▶ Provided material
______________________________

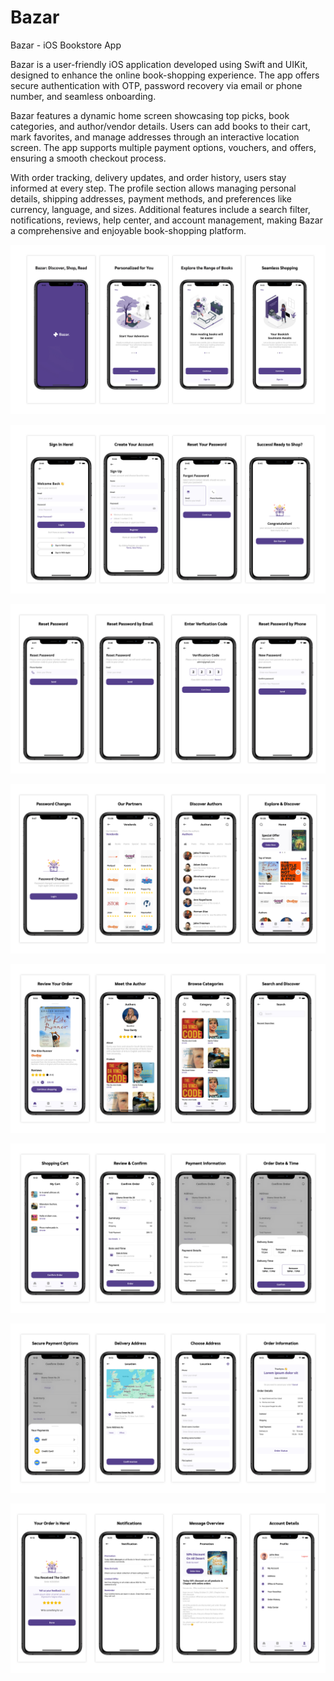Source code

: # Bazar
Bazar - iOS Bookstore App

Bazar is a user-friendly iOS application developed using Swift and UIKit, designed to enhance the online book-shopping experience. The app offers secure authentication with OTP, password recovery via email or phone number, and seamless onboarding.

Bazar features a dynamic home screen showcasing top picks, book categories, and author/vendor details. Users can add books to their cart, mark favorites, and manage addresses through an interactive location screen. The app supports multiple payment options, vouchers, and offers, ensuring a smooth checkout process.

With order tracking, delivery updates, and order history, users stay informed at every step. The profile section allows managing personal details, shipping addresses, payment methods, and preferences like currency, language, and sizes. Additional features include a search filter, notifications, reviews, help center, and account management, making Bazar a comprehensive and enjoyable book-shopping platform.


![Banner](https://github.com/naveedkhalid123/Bazar/blob/3ef2d2a3223cf5210a5c5d97c26b9f983b222de2/Banner-1.jpg)

![Banner 2](https://github.com/naveedkhalid123/Bazar/blob/7feb9da0e9032c3dcb5cf4d4a241c965a73148a0/Banner-2.jpg)

![Banner](https://github.com/naveedkhalid123/Bazar/blob/5a17e4210ffd6153a9552ee69baa7685e64e1da0/Banner-3.jpg?raw=true)

![Banner 4](https://github.com/naveedkhalid123/Bazar/blob/058b64481fee061ea869825bc35691b4eaa9217d/Banner-4.jpg?raw=true)

![Banner Image](https://github.com/naveedkhalid123/Bazar/blob/e1ce531fb8d02823b3348bdad25e3557277369c8/Banner%205.jpg)

![Banner Image 2](https://github.com/naveedkhalid123/Bazar/blob/0b46bbf0138f813cf0dc0bfb0587c6620be149ac/Banner%206.jpg)

![Banner Image](https://github.com/naveedkhalid123/Bazar/blob/baac67d3b29ad4661fdf95602cbe6a5e47938940/Banner%207.jpg)

![Banner](https://github.com/naveedkhalid123/Bazar/blob/0e2ba6fedefae740742cdd7df3b23eb1f52c0aff/banner%208.jpg?raw=true)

______________________________

▶ Problem requirements
No pictures belong in the copy. Transcribe every entry exactly.

▶ Written response
Source code

: # Bazar
Bazar - iOS Bookstore App

Bazar is a user-friendly iOS application developed using Swift and UIKit, designed to enhance the online book-shopping experience. The app offers secure authentication with OTP, password recovery via email or phone number, and seamless onboarding.

Bazar features a dynamic home screen showcasing top picks, book categories, and author/vendor details. Users can add books to their cart, mark favorites, and manage addresses through an interactive location screen. The app supports multiple payment options, vouchers, and offers, ensuring a smooth checkout process.

With order tracking, delivery updates, and order history, users stay informed at every step. The profile section allows managing personal details, shipping addresses, payment methods, and preferences like currency, language, and sizes. Additional features include a search filter, notifications, reviews, help center, and account management, making Bazar a comprehensive and enjoyable book-shopping platform.


![Banner](https://github.com/naveedkhalid123/Bazar/blob/3ef2d2a3223cf5210a5c5d97c26b9f983b222de2/Banner-1.jpg)

![Banner 2](https://github.com/naveedkhalid123/Bazar/blob/7feb9da0e9032c3dcb5cf4d4a241c965a73148a0/Banner-2.jpg)

![Banner](https://github.com/naveedkhalid123/Bazar/blob/5a17e4210ffd6153a9552ee69baa7685e64e1da0/Banner-3.jpg?raw=true)

![Banner 4](https://github.com/naveedkhalid123/Bazar/blob/058b64481fee061ea869825bc35691b4eaa9217d/Banner-4.jpg?raw=true)

![Banner Image](https://github.com/naveedkhalid123/Bazar/blob/e1ce531fb8d02823b3348bdad25e3557277369c8/Banner%205.jpg)

![Banner Image 2](https://github.com/naveedkhalid123/Bazar/blob/0b46bbf0138f813cf0dc0bfb0587c6620be149ac/Banner%206.jpg)

![Banner Image](https://github.com/naveedkhalid123/Bazar/blob/baac67d3b29ad4661fdf95602cbe6a5e47938940/Banner%207.jpg)

![Banner](https://github.com/naveedkhalid123/Bazar/blob/0e2ba6fedefae740742cdd7df3b23eb1f52c0aff/banner%208.jpg?raw=true)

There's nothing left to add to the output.